◆ TASK DETAILS
Using the listing below, return every line that includes "pull".

————————

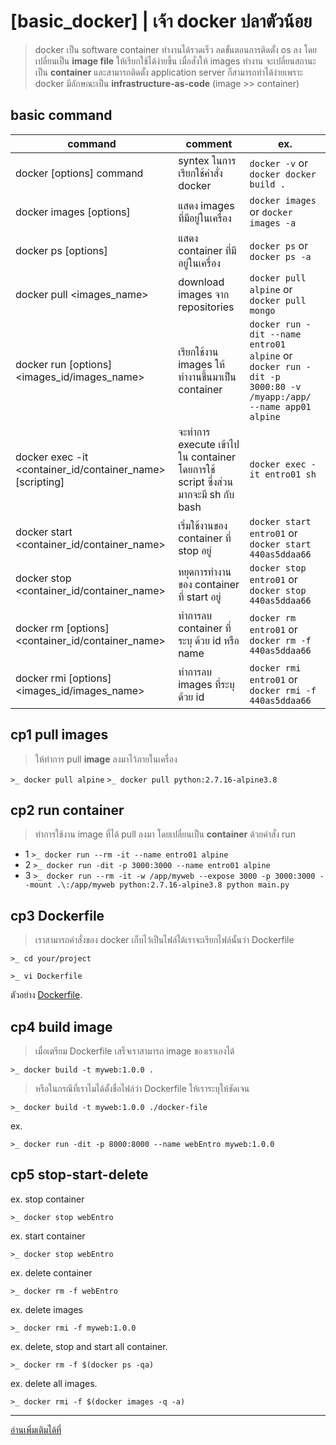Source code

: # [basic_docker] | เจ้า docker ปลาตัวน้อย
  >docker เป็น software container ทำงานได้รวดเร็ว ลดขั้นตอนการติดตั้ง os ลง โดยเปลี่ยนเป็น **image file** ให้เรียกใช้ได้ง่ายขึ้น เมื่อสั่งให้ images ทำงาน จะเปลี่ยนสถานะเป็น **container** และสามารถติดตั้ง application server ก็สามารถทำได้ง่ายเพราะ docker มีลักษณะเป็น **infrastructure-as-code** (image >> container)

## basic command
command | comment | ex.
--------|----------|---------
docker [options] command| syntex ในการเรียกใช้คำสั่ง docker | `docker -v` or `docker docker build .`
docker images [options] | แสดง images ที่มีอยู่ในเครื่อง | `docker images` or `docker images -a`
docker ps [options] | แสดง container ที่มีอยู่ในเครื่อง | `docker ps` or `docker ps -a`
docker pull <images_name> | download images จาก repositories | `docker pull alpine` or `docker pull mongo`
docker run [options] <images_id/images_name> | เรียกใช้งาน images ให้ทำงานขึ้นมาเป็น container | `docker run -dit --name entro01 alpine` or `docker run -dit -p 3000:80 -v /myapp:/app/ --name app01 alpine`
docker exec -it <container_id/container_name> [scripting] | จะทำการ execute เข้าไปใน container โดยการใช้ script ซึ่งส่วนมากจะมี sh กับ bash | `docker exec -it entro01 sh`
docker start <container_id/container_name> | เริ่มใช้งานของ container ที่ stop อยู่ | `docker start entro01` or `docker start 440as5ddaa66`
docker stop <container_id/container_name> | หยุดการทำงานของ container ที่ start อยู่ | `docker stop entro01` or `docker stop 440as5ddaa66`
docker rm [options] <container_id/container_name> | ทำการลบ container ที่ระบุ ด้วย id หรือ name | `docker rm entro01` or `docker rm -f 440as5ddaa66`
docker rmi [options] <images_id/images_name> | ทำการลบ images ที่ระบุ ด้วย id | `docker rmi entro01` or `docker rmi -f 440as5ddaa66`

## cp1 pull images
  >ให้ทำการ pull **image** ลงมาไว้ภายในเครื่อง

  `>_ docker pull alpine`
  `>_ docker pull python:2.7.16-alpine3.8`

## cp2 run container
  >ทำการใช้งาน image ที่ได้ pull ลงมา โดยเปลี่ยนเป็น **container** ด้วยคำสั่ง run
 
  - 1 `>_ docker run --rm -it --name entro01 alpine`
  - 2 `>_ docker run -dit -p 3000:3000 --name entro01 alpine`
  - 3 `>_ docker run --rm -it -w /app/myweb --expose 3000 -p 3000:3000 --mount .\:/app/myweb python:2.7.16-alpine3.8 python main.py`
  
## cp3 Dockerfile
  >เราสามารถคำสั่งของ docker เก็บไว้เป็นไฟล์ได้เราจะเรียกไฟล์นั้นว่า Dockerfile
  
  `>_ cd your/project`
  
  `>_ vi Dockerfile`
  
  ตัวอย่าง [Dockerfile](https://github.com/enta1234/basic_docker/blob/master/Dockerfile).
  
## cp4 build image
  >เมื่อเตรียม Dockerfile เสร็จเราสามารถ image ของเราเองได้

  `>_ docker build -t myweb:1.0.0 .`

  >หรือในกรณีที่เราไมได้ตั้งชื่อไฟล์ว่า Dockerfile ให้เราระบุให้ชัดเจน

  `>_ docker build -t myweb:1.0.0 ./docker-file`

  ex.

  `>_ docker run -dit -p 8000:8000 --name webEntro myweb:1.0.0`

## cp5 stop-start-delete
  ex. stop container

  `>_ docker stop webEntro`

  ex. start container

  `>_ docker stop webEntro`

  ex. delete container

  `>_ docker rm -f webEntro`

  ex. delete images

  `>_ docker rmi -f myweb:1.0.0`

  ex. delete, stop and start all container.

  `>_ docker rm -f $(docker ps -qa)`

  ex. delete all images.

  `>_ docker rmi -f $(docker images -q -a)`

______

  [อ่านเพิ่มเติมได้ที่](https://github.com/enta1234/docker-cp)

————————

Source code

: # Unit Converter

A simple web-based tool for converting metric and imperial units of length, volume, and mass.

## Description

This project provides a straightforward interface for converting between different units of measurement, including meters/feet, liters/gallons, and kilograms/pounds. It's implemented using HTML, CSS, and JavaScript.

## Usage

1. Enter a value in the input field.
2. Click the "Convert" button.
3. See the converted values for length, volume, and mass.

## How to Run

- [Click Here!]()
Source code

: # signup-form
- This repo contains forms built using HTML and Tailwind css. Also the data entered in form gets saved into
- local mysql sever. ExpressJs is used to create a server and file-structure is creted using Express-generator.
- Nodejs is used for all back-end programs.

————————

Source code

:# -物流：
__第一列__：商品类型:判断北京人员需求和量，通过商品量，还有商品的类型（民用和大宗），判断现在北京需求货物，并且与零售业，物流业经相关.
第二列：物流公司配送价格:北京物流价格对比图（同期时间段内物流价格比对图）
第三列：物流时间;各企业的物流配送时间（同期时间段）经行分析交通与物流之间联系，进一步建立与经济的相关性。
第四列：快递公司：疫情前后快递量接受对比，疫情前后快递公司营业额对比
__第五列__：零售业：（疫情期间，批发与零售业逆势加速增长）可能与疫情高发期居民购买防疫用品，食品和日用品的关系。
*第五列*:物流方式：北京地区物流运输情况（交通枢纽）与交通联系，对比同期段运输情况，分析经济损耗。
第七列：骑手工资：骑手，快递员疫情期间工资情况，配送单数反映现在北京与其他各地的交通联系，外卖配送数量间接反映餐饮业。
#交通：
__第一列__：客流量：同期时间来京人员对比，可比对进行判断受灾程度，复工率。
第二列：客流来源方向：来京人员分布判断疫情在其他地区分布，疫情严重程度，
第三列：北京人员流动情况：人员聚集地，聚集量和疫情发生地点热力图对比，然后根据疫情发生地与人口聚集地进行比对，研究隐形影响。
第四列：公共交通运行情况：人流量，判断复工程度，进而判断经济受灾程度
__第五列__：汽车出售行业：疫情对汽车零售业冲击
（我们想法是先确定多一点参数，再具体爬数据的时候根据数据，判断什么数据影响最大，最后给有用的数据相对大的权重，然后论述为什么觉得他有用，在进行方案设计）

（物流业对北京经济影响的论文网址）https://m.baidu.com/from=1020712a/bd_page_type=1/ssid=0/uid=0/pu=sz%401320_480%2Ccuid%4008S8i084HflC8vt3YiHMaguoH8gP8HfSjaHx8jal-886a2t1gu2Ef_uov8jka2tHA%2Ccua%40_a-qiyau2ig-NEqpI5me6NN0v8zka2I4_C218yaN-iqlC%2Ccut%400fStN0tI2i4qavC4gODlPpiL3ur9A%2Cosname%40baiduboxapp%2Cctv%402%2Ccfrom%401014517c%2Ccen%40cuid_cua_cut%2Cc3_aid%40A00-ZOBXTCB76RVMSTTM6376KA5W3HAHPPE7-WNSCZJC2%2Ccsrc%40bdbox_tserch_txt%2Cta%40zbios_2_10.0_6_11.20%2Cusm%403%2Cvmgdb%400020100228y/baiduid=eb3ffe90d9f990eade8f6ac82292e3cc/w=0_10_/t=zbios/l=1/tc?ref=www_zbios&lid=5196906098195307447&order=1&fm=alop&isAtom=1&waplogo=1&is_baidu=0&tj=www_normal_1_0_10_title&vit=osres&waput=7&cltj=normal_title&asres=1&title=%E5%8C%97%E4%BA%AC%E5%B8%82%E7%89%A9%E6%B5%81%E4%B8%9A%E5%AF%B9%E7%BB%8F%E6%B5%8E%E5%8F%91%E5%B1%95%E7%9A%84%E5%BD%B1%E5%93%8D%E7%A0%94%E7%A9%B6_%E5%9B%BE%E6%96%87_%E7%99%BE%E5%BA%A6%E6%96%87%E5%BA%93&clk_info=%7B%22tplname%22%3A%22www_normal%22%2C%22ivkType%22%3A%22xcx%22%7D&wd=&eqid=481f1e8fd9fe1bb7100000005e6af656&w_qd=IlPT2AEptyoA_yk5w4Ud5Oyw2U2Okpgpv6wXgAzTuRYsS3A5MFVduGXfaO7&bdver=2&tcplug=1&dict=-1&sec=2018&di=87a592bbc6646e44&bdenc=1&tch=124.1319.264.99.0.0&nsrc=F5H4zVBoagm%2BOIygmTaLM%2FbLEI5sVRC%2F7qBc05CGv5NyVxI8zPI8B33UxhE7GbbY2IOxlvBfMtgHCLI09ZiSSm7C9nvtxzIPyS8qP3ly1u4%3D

————————

◆ OUTPUT FOR THIS TASK
docker pull <images_name> | download images จาก repositories | `docker pull alpine` or `docker pull mongo`
## cp1 pull images
  >ให้ทำการ pull **image** ลงมาไว้ภายในเครื่อง
  `>_ docker pull alpine`
  `>_ docker pull python:2.7.16-alpine3.8`
  >ทำการใช้งาน image ที่ได้ pull ลงมา โดยเปลี่ยนเป็น **container** ด้วยคำสั่ง run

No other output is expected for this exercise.